What the exercise asks: Match the word "sudo". Return each line of the data below where it appears.

Supplied entries:
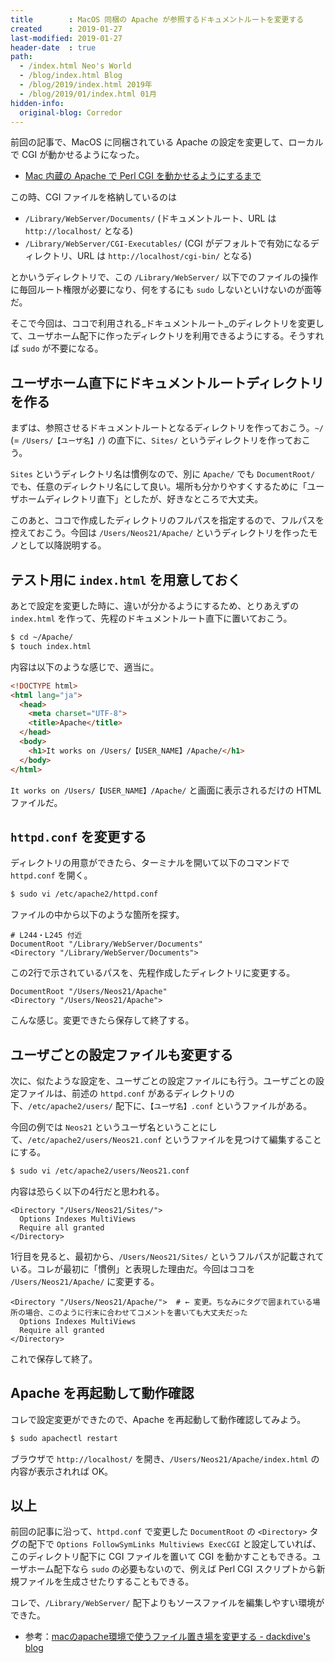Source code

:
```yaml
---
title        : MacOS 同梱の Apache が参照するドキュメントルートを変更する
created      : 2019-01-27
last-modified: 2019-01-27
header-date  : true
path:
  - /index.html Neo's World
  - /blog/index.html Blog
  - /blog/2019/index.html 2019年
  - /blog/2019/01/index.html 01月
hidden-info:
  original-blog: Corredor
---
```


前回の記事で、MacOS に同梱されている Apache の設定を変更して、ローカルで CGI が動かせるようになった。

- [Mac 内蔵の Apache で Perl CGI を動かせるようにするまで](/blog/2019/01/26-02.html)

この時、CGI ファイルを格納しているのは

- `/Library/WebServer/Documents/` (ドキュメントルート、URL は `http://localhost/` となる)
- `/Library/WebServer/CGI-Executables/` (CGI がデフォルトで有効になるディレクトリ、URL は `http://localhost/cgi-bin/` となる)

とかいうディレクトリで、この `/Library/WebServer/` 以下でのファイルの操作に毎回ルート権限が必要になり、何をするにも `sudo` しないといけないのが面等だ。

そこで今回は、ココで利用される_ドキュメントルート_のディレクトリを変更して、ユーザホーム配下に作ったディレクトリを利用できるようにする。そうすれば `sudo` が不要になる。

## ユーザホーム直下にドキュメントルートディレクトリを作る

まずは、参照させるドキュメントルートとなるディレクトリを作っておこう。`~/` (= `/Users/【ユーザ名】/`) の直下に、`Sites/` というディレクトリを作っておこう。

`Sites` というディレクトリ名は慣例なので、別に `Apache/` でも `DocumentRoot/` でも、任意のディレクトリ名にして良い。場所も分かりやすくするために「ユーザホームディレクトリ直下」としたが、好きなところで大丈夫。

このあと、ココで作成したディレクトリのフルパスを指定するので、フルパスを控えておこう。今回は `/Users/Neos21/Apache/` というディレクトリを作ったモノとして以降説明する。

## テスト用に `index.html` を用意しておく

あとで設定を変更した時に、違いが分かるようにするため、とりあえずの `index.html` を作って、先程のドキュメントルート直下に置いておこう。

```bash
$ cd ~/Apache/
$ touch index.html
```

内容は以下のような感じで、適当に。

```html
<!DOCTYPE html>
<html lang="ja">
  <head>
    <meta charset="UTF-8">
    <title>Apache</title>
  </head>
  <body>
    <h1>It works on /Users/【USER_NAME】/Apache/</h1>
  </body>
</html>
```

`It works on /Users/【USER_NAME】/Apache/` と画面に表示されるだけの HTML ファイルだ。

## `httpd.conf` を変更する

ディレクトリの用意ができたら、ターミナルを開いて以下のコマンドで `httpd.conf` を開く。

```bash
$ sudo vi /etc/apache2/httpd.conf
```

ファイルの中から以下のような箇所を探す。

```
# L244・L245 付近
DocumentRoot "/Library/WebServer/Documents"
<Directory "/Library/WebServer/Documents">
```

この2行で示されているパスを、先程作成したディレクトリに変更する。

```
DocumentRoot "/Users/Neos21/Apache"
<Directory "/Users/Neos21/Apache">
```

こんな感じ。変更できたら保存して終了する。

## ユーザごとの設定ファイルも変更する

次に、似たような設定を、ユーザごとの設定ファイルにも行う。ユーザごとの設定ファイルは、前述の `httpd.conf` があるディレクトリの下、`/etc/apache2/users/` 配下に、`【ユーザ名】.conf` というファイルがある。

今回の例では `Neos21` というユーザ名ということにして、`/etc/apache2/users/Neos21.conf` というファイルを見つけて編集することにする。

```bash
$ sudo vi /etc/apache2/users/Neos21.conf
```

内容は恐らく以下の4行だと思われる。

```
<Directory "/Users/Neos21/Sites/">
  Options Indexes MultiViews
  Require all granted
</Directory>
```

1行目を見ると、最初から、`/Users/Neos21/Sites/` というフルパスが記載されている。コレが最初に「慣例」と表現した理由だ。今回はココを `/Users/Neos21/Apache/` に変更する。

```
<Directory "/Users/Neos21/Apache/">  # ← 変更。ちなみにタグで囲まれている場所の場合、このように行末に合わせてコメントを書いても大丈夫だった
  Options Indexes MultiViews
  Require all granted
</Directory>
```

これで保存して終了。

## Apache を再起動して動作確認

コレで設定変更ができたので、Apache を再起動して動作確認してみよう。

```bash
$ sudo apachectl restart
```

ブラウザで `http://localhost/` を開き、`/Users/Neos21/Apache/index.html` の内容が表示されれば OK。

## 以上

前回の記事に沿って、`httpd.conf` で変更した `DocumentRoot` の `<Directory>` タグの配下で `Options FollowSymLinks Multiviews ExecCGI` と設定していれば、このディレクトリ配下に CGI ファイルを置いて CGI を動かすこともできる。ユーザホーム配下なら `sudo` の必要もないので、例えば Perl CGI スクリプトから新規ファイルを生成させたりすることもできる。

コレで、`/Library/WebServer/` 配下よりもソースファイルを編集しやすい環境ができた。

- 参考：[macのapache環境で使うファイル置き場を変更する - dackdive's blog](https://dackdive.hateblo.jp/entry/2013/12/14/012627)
==
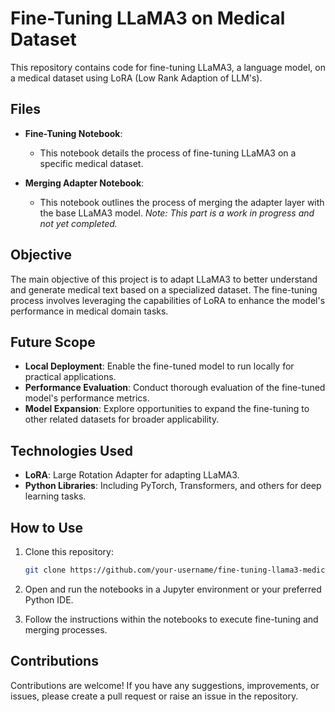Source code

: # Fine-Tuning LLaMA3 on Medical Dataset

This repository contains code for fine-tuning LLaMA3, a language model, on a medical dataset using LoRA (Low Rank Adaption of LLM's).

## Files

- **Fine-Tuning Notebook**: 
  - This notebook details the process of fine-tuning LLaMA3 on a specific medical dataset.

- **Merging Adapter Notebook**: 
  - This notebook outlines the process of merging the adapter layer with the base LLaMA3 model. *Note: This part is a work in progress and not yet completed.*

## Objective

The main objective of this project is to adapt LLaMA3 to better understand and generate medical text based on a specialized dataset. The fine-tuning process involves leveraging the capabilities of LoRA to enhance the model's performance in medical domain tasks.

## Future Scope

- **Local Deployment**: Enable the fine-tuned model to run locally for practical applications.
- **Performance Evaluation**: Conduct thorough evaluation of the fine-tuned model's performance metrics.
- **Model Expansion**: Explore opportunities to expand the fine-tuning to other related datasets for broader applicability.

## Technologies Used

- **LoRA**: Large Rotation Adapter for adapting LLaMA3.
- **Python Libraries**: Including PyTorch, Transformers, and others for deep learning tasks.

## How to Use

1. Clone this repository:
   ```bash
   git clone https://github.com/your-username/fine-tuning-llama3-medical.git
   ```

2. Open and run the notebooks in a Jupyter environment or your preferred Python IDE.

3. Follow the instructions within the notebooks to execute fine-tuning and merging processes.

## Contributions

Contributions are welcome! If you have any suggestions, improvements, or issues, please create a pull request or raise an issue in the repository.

Result of the task:
とかいうディレクトリで、この `/Library/WebServer/` 以下でのファイルの操作に毎回ルート権限が必要になり、何をするにも `sudo` しないといけないのが面等だ。
そこで今回は、ココで利用される_ドキュメントルート_のディレクトリを変更して、ユーザホーム配下に作ったディレクトリを利用できるようにする。そうすれば `sudo` が不要になる。
$ sudo vi /etc/apache2/httpd.conf
$ sudo vi /etc/apache2/users/Neos21.conf
$ sudo apachectl restart
前回の記事に沿って、`httpd.conf` で変更した `DocumentRoot` の `<Directory>` タグの配下で `Options FollowSymLinks Multiviews ExecCGI` と設定していれば、このディレクトリ配下に CGI ファイルを置いて CGI を動かすこともできる。ユーザホーム配下なら `sudo` の必要もないので、例えば Perl CGI スクリプトから新規ファイルを生成させたりすることもできる。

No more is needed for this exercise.